◆ **Dataset excerpts**:
##########

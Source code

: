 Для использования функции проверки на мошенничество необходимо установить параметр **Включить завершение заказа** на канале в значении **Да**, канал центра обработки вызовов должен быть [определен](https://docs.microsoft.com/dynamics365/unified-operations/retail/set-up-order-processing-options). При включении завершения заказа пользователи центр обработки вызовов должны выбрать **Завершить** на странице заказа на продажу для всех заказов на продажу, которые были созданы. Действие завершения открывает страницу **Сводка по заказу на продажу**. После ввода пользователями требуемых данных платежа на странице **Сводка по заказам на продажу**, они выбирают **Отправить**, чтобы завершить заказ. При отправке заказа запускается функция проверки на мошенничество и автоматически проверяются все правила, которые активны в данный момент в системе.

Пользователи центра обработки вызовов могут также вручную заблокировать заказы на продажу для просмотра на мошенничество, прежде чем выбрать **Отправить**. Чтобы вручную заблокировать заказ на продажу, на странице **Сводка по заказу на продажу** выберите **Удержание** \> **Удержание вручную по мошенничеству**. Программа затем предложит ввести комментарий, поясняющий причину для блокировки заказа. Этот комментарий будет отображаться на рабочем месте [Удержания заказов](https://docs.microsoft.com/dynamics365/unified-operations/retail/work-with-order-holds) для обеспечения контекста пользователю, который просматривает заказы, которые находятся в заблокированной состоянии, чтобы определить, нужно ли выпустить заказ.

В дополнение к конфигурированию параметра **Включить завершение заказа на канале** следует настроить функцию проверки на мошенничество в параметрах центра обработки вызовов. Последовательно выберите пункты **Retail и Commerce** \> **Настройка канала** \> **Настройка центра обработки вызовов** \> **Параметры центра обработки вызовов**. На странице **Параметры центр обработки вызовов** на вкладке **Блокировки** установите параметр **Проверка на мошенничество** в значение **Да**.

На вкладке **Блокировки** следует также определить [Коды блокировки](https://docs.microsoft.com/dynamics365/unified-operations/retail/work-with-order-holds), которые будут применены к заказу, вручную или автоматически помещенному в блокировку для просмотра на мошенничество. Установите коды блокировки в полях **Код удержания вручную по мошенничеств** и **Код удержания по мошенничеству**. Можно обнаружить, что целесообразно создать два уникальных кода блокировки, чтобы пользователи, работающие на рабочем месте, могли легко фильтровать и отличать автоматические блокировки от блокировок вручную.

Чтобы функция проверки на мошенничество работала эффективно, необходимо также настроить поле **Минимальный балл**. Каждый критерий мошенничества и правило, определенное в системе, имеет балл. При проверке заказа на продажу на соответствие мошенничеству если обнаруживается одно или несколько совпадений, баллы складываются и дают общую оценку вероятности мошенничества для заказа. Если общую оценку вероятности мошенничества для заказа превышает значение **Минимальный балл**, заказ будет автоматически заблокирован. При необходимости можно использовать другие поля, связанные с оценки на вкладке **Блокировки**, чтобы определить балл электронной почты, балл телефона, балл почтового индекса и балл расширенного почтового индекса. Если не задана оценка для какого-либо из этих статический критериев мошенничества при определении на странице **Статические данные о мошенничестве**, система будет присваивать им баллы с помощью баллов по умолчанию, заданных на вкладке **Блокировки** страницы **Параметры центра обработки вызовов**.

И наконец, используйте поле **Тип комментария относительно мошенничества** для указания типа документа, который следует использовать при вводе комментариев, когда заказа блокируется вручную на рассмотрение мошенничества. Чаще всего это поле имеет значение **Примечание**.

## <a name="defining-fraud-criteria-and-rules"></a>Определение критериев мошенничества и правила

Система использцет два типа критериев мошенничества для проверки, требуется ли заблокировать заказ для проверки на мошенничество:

##########

◆ **Work order**: The answer must restate all of the entries exactly.

◆ **Reply to the exercise**:
Source code

: Для использования функции проверки на мошенничество необходимо установить параметр **Включить завершение заказа** на канале в значении **Да**, канал центра обработки вызовов должен быть [определен](https://docs.microsoft.com/dynamics365/unified-operations/retail/set-up-order-processing-options). При включении завершения заказа пользователи центр обработки вызовов должны выбрать **Завершить** на странице заказа на продажу для всех заказов на продажу, которые были созданы. Действие завершения открывает страницу **Сводка по заказу на продажу**. После ввода пользователями требуемых данных платежа на странице **Сводка по заказам на продажу**, они выбирают **Отправить**, чтобы завершить заказ. При отправке заказа запускается функция проверки на мошенничество и автоматически проверяются все правила, которые активны в данный момент в системе.

Пользователи центра обработки вызовов могут также вручную заблокировать заказы на продажу для просмотра на мошенничество, прежде чем выбрать **Отправить**. Чтобы вручную заблокировать заказ на продажу, на странице **Сводка по заказу на продажу** выберите **Удержание** \> **Удержание вручную по мошенничеству**. Программа затем предложит ввести комментарий, поясняющий причину для блокировки заказа. Этот комментарий будет отображаться на рабочем месте [Удержания заказов](https://docs.microsoft.com/dynamics365/unified-operations/retail/work-with-order-holds) для обеспечения контекста пользователю, который просматривает заказы, которые находятся в заблокированной состоянии, чтобы определить, нужно ли выпустить заказ.

В дополнение к конфигурированию параметра **Включить завершение заказа на канале** следует настроить функцию проверки на мошенничество в параметрах центра обработки вызовов. Последовательно выберите пункты **Retail и Commerce** \> **Настройка канала** \> **Настройка центра обработки вызовов** \> **Параметры центра обработки вызовов**. На странице **Параметры центр обработки вызовов** на вкладке **Блокировки** установите параметр **Проверка на мошенничество** в значение **Да**.

На вкладке **Блокировки** следует также определить [Коды блокировки](https://docs.microsoft.com/dynamics365/unified-operations/retail/work-with-order-holds), которые будут применены к заказу, вручную или автоматически помещенному в блокировку для просмотра на мошенничество. Установите коды блокировки в полях **Код удержания вручную по мошенничеств** и **Код удержания по мошенничеству**. Можно обнаружить, что целесообразно создать два уникальных кода блокировки, чтобы пользователи, работающие на рабочем месте, могли легко фильтровать и отличать автоматические блокировки от блокировок вручную.

Чтобы функция проверки на мошенничество работала эффективно, необходимо также настроить поле **Минимальный балл**. Каждый критерий мошенничества и правило, определенное в системе, имеет балл. При проверке заказа на продажу на соответствие мошенничеству если обнаруживается одно или несколько совпадений, баллы складываются и дают общую оценку вероятности мошенничества для заказа. Если общую оценку вероятности мошенничества для заказа превышает значение **Минимальный балл**, заказ будет автоматически заблокирован. При необходимости можно использовать другие поля, связанные с оценки на вкладке **Блокировки**, чтобы определить балл электронной почты, балл телефона, балл почтового индекса и балл расширенного почтового индекса. Если не задана оценка для какого-либо из этих статический критериев мошенничества при определении на странице **Статические данные о мошенничестве**, система будет присваивать им баллы с помощью баллов по умолчанию, заданных на вкладке **Блокировки** страницы **Параметры центра обработки вызовов**.

И наконец, используйте поле **Тип комментария относительно мошенничества** для указания типа документа, который следует использовать при вводе комментариев, когда заказа блокируется вручную на рассмотрение мошенничества. Чаще всего это поле имеет значение **Примечание**.

## <a name="defining-fraud-criteria-and-rules"></a>Определение критериев мошенничества и правила

Система использцет два типа критериев мошенничества для проверки, требуется ли заблокировать заказ для проверки на мошенничество:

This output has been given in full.